A trilha sonora composta por Ludwig Göransson (também ganhador do Oscar por seu trabalho no primeiro "Pantera Negra") entrega uma nova e estimulante experiência sonora, com temas evocativos que misturam sonoridades latino-americanas e afro-americanas - porém aliados à modernidade de sons vibrantes d bem próprios de filmes de super-heróis - com uma unidade que é bonito de se ouvir. É, de longe, a trilha mais "diferentona" - que não dá para não lembrar do que foi feito por James Newton Howard na animação Disney "Atlantis - O Reino Perdido" - de um produto audiovisual Marvel, daquelas que se ouve durante a execução de um trabalho burocrático para tornar a tarefa um pouco mais aprazível.

Porém, a direção de fotografia de Autumn Durald Arkapaw (do seriado Marvel "Loki") ora funciona bem com panorâmicas evocativas mas peca em ambientes submarinos com cenas onde praticamente não se vê muita coisa e em cenas de batalha um tanto confusas com muito uso de CGI - que, claro, são melhores do que os efeitos especiais do primeiro filme mas não muito. 
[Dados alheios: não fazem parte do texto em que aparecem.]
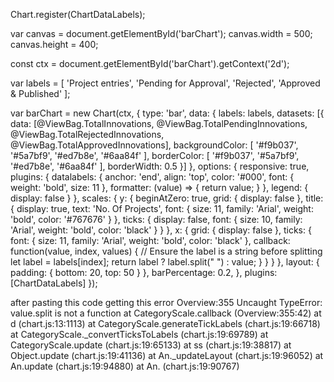Chart.register(ChartDataLabels);

var canvas = document.getElementById('barChart');
canvas.width = 500;
canvas.height = 400;

const ctx = document.getElementById('barChart').getContext('2d');

var labels = [
    'Project entries', 
    'Pending for Approval', 
    'Rejected', 
    'Approved & Published'
];

var barChart = new Chart(ctx, {
    type: 'bar',
    data: {
        labels: labels,
        datasets: [{
            data: [@ViewBag.TotalInnovations, @ViewBag.TotalPendingInnovations, @ViewBag.TotalRejectedInnovations, @ViewBag.TotalApprovedInnovations],
            backgroundColor: [
                '#f9b037',
                '#5a7bf9',
                '#ed7b8e',
                '#6aa84f'
            ],
            borderColor: [
                '#f9b037',
                '#5a7bf9',
                '#ed7b8e',
                '#6aa84f'
            ],
            borderWidth: 0.5
        }]
    },
    options: {
        responsive: true,
        plugins: {
            datalabels: {
                anchor: 'end',
                align: 'top',
                color: '#000',
                font: {
                    weight: 'bold',
                    size: 11
                },
                formatter: (value) => {
                    return value;
                }
            },
            legend: {
                display: false
            }
        },
        scales: {
            y: {
                beginAtZero: true,
                grid: {
                    display: false 
                },
                title: {
                    display: true,
                    text: 'No. Of Projects',
                    font: {
                        size: 11,
                        family: 'Arial',
                        weight: 'bold',
                        color: '#767676'
                    }
                },
                ticks: {
                    display: false,
                    font: {
                        size: 10,
                        family: 'Arial',
                        weight: 'bold',
                        color: 'black'
                    }
                }
            },
            x: {
                grid: {
                    display: false 
                },
                ticks: {
                    font: {
                        size: 11,
                        family: 'Arial',
                        weight: 'bold',
                        color: 'black'
                    },
                    callback: function(value, index, values) {
                        // Ensure the label is a string before splitting
                        let label = labels[index]; 
                        return label ? label.split(" ") : value;
                    }
                }
            }
        },
        layout: {
            padding: {
                bottom: 20,
                top: 50
            }
        },
        barPercentage: 0.2,
    },
    plugins: [ChartDataLabels]
});



after pasting this code getting this error 
Overview:355 Uncaught TypeError: value.split is not a function
    at CategoryScale.callback (Overview:355:42)
    at d (chart.js:13:1113)
    at CategoryScale.generateTickLabels (chart.js:19:66718)
    at CategoryScale._convertTicksToLabels (chart.js:19:69789)
    at CategoryScale.update (chart.js:19:65133)
    at ss (chart.js:19:38817)
    at Object.update (chart.js:19:41136)
    at An._updateLayout (chart.js:19:96052)
    at An.update (chart.js:19:94880)
    at An.<anonymous> (chart.js:19:90767)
(ALERTA DE SPOILERos próximos parágrafos estão repletos de spoilers e, caso não deseje estragar sua experiência, pule para os parágrafos finais dessa crítica - ou assista antes o filme em seu cinema favorito. Mas se já tiver assistido o filme ou não se importar com isso, basta selecionar o espaço em branco com o mouse para descobrir o que está escrito, por sua conta e risco)

Então, como muito temido, Shuri é a nova Pantera Negra. O temor vinha por conta da atriz Letitia Wright ter sido vítima de seus próprios comentários em seus perfis de redes sociais duvidando da funcionalidade da vacina contra o flagelo da Covid-19 - e boatos correm de que ela estaria tentando convencer membros do elenco a não se vacinar por não saber a procedência de uma vacina produzida "tão rápido". E, para piorar sua situação, depois do seu "cancelamento! na internet, ainda se acidentou durante as filmagens - atrasando ainda mais, uma vez que o filme foi realizado durante a pandemia, seguindo os protocolos de segurança -, levando mais tempo para se recuperar do que o previsto, alertando ainda mais para a possibilidade de que ela não tenha se vacinado contra o Covid.
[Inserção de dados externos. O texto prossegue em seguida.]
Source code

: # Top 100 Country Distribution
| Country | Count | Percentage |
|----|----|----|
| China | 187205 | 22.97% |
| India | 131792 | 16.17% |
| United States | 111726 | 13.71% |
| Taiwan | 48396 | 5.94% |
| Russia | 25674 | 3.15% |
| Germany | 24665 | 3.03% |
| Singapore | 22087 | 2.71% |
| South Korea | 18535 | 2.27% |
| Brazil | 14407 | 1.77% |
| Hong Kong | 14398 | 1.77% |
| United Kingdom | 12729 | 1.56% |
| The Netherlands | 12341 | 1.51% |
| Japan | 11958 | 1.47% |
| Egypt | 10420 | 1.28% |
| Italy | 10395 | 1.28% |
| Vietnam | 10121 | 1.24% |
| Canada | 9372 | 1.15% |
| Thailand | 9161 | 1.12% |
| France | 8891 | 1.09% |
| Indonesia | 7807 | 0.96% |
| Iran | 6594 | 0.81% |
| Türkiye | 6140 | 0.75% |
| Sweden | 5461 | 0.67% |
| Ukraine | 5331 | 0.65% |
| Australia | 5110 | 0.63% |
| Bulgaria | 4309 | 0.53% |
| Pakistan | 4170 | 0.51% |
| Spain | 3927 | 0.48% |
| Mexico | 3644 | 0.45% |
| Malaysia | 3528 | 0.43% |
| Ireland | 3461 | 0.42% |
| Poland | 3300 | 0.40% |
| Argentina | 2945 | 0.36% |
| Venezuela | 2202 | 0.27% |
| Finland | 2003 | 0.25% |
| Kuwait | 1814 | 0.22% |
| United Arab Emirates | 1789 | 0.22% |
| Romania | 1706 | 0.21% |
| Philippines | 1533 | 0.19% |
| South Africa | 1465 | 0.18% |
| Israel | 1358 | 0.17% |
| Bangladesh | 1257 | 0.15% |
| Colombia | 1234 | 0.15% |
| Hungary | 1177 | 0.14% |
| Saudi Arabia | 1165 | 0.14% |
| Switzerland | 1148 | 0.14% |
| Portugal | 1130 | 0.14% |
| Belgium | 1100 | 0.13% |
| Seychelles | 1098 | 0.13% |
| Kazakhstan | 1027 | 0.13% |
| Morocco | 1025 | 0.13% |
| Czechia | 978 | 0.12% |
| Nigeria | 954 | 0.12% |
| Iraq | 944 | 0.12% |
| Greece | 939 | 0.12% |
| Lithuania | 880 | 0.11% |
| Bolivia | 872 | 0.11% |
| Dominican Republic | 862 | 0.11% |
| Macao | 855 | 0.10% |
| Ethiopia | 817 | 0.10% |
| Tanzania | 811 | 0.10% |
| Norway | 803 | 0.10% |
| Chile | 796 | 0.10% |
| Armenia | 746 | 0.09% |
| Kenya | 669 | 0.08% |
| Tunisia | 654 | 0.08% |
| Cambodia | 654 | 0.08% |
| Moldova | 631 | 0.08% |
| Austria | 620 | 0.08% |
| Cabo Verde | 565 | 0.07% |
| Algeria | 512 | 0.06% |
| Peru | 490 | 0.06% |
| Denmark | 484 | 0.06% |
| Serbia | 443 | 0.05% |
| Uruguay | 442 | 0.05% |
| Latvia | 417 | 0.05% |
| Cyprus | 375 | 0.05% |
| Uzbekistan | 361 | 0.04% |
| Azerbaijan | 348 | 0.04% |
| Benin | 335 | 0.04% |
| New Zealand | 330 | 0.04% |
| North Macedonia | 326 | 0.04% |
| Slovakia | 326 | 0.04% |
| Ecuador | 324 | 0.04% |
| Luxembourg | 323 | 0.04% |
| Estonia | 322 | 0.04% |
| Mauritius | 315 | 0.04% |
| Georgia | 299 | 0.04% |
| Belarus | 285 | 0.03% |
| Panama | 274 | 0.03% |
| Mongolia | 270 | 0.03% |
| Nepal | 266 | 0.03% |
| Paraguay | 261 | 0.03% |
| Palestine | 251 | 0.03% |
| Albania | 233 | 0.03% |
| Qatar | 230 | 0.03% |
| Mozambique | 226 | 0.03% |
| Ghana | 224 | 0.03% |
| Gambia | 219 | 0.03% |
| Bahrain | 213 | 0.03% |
Mas, independente disso, avaliando seu trabalho no filme, ainda que o roteiro espertamente coloque sua personagem tentando ao máximo não protagonizar nem tomar a frente da situação - mas tendo de fazê-lo, como qualquer pessoa que já passou pela perda de entes queridos -, a atriz não entrega um trabalho carismático à altura do que o saudoso Boseman fez anteriormente (mas, sinceramente, quem entregaria?). E a culpa não é da direção muito menos do roteiro, pois temos tanto momentos de ação como de dramaticidade que dava para desenvolver algo melhor em termos de performance.

(talvez a única cena real de destaque de Wright no filme seja justamente quando ela divide tela com ninguém menos que... Michael B. Jordan retornando como o espírito de Killmonger, numa excelente virada de roteiro e trazendo um verdadeiro embate de ideias e conclusões)
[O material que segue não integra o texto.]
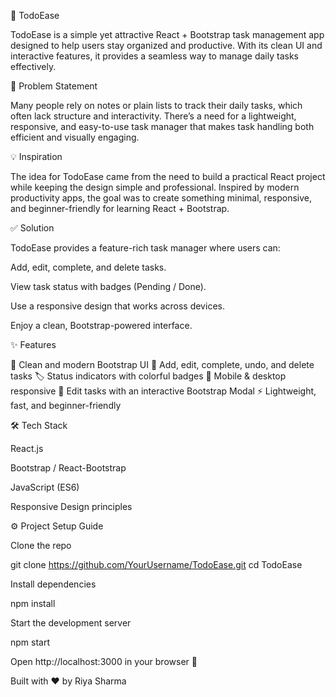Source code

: 🚀 TodoEase

TodoEase is a simple yet attractive React + Bootstrap task management app designed to help users stay organized and productive. With its clean UI and interactive features, it provides a seamless way to manage daily tasks effectively.

🧩 Problem Statement

Many people rely on notes or plain lists to track their daily tasks, which often lack structure and interactivity. There’s a need for a lightweight, responsive, and easy-to-use task manager that makes task handling both efficient and visually engaging.

💡 Inspiration

The idea for TodoEase came from the need to build a practical React project while keeping the design simple and professional. Inspired by modern productivity apps, the goal was to create something minimal, responsive, and beginner-friendly for learning React + Bootstrap.

✅ Solution

TodoEase provides a feature-rich task manager where users can:

Add, edit, complete, and delete tasks.

View task status with badges (Pending / Done).

Use a responsive design that works across devices.

Enjoy a clean, Bootstrap-powered interface.

✨ Features

🎨 Clean and modern Bootstrap UI
📝 Add, edit, complete, undo, and delete tasks
🏷️ Status indicators with colorful badges
📱 Mobile & desktop responsive
💬 Edit tasks with an interactive Bootstrap Modal
⚡ Lightweight, fast, and beginner-friendly

🛠️ Tech Stack

React.js

Bootstrap / React-Bootstrap

JavaScript (ES6)

Responsive Design principles

⚙️ Project Setup Guide

Clone the repo

git clone https://github.com/YourUsername/TodoEase.git
cd TodoEase


Install dependencies

npm install


Start the development server

npm start


Open http://localhost:3000
 in your browser 🚀

Built with ❤️ by Riya Sharma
Ainda no campo da atuação, Julia Louis-Dreyfus volta como Condessa Valentina Allegra de la Fontaine, que, num futuro próximo, será uma das comandantes do super-grupo Thunderbolts, que ganhará um filme próprio em breve. Mas aqui, age sorrateiramente, interessada na reserva do metal vibranium para sórdidos propósitos. Porém, sua nova aparição serve apenas para fazer conexão com o restante do Universo Cinematográfico Marvel e como promessa de algo futuro - e para revelar que já foi casada com o agora ex-agente Everett Ross (Martin Freeman). Havia quem achasse que ela seria ex-esposa do Agente Coulson (Clark Gregg - entendedores entenderão)...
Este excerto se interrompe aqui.